Action item: Where a line of the records holds the string "avec", copy that line.

--------------------------------------------------

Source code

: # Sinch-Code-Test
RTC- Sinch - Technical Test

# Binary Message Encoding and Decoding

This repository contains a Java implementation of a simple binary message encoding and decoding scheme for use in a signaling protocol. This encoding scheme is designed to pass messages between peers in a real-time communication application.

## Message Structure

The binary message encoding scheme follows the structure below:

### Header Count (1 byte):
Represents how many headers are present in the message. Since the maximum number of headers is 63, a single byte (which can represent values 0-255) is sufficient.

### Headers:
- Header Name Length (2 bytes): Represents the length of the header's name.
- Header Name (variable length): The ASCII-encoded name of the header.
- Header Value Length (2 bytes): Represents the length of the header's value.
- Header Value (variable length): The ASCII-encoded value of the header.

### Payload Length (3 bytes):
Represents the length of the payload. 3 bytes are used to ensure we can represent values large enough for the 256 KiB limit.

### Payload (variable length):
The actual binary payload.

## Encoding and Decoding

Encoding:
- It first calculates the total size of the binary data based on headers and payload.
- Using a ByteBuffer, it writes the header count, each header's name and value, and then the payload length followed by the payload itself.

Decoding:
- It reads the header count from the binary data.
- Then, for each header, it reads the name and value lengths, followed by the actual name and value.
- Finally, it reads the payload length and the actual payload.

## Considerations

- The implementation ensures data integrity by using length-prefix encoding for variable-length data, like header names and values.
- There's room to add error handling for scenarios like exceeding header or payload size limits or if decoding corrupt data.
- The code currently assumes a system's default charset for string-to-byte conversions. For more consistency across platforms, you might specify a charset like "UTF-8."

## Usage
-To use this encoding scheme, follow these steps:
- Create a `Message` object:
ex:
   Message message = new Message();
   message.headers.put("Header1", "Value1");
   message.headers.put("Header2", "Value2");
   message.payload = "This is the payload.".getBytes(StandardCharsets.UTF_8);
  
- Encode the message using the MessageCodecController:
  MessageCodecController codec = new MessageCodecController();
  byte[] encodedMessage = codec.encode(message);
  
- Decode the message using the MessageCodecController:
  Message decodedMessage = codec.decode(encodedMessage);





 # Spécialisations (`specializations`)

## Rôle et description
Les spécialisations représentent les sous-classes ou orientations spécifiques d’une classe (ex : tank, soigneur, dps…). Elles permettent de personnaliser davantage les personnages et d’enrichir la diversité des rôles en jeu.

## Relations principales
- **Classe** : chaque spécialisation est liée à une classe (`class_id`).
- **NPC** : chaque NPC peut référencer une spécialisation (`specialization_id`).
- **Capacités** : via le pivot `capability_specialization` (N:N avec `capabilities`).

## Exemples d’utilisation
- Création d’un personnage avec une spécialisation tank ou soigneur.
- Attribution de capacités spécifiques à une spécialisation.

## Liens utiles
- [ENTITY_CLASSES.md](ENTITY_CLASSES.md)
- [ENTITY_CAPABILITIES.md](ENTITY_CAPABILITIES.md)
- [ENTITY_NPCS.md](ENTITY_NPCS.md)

--------------------------------------------------

Expected answer:
- **Capacités** : via le pivot `capability_specialization` (N:N avec `capabilities`).
- Création d’un personnage avec une spécialisation tank ou soigneur.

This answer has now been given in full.